* **What you should do**:
Of the entries below, restate word for word only the section that runs from the line with "The purpose of" to the line with "### Crimping cables", counting both ends.

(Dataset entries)
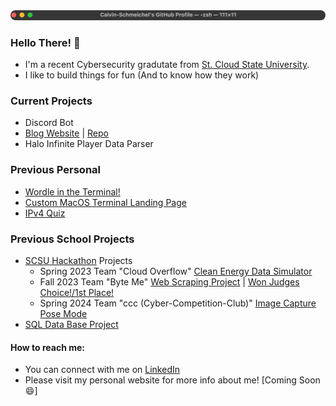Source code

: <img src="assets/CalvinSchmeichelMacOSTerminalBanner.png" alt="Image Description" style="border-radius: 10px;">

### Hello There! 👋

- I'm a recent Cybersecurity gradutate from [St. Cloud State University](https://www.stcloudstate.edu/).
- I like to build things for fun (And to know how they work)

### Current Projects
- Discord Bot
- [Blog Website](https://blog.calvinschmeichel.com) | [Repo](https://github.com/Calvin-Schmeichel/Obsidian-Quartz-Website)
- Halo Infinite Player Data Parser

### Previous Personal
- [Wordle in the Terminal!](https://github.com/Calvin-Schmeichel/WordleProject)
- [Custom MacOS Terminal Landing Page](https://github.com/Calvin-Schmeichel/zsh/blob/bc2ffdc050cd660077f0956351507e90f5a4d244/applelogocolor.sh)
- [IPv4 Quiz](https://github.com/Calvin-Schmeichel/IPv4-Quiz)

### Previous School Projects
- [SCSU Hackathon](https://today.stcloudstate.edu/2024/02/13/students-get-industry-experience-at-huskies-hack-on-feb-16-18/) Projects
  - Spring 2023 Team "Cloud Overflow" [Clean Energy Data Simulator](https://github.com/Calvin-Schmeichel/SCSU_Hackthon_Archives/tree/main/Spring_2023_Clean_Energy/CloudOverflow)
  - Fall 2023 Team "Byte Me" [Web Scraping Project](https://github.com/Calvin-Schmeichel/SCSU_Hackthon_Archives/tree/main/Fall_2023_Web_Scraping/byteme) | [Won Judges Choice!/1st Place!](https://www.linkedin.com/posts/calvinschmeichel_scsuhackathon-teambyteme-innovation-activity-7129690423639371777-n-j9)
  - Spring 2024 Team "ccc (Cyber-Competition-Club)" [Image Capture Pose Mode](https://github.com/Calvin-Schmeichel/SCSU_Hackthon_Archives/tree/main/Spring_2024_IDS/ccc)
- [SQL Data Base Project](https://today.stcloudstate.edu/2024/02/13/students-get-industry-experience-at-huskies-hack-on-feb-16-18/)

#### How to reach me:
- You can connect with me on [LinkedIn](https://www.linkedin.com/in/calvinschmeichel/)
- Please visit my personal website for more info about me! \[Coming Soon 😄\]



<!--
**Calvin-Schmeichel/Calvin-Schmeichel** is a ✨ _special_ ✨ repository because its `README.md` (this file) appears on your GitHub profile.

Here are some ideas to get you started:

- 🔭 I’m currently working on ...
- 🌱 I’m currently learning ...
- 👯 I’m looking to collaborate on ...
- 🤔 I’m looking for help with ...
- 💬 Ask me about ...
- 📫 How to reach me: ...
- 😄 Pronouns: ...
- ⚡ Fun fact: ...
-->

--

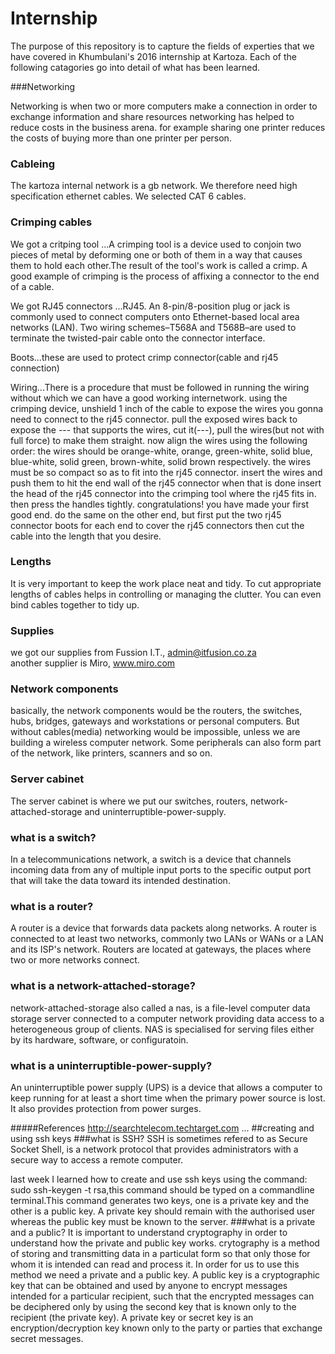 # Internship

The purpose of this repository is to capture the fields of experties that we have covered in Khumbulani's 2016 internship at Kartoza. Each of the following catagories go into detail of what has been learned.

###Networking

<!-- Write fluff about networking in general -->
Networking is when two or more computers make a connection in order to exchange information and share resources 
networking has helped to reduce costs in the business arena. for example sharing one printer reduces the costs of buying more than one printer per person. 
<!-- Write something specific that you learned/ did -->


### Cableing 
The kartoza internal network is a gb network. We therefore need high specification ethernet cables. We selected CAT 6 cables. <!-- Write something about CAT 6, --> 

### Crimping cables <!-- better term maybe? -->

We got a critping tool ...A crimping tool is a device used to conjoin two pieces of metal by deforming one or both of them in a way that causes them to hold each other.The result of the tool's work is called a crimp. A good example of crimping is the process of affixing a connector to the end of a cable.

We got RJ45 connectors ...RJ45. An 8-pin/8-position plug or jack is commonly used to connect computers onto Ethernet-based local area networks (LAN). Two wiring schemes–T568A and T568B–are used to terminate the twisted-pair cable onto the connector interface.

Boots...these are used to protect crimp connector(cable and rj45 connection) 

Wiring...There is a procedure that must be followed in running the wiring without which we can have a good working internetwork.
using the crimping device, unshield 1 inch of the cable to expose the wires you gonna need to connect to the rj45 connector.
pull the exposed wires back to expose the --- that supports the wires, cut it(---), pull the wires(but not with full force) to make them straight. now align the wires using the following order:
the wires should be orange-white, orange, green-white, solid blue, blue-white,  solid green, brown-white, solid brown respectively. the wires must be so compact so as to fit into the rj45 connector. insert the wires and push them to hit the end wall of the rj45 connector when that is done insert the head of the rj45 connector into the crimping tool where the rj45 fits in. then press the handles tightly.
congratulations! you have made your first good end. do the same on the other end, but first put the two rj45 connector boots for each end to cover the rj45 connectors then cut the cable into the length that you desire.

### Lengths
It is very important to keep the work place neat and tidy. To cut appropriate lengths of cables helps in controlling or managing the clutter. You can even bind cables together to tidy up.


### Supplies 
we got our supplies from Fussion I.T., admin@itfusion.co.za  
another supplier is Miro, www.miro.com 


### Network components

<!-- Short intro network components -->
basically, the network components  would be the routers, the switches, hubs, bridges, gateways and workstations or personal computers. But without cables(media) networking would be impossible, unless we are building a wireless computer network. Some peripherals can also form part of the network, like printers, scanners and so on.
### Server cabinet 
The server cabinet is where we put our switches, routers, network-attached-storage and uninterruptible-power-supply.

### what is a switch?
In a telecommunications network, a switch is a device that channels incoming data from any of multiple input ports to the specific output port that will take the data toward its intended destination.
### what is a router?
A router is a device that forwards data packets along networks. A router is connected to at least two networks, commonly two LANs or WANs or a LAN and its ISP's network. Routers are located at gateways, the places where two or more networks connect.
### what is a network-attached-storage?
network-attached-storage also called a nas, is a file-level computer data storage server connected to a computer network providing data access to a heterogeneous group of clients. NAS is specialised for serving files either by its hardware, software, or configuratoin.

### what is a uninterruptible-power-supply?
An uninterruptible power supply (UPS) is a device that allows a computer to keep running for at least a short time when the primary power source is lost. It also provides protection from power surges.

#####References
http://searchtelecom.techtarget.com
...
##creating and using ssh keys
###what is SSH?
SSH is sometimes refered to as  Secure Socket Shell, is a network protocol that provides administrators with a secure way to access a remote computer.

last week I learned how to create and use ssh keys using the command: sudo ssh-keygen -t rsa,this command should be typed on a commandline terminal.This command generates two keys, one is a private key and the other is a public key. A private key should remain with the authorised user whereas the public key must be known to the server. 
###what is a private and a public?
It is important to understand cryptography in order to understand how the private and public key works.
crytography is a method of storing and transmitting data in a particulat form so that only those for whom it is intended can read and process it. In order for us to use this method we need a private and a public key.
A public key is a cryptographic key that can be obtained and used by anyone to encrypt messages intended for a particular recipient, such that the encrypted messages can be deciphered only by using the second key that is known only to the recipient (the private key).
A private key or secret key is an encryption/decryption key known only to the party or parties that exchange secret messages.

* **Exercise result**:
The purpose of this repository is to capture the fields of experties that we have covered in Khumbulani's 2016 internship at Kartoza. Each of the following catagories go into detail of what has been learned.

###Networking

<!-- Write fluff about networking in general -->
Networking is when two or more computers make a connection in order to exchange information and share resources 
networking has helped to reduce costs in the business arena. for example sharing one printer reduces the costs of buying more than one printer per person. 
<!-- Write something specific that you learned/ did -->


### Cableing 
The kartoza internal network is a gb network. We therefore need high specification ethernet cables. We selected CAT 6 cables. <!-- Write something about CAT 6, --> 

### Crimping cables <!-- better term maybe? -->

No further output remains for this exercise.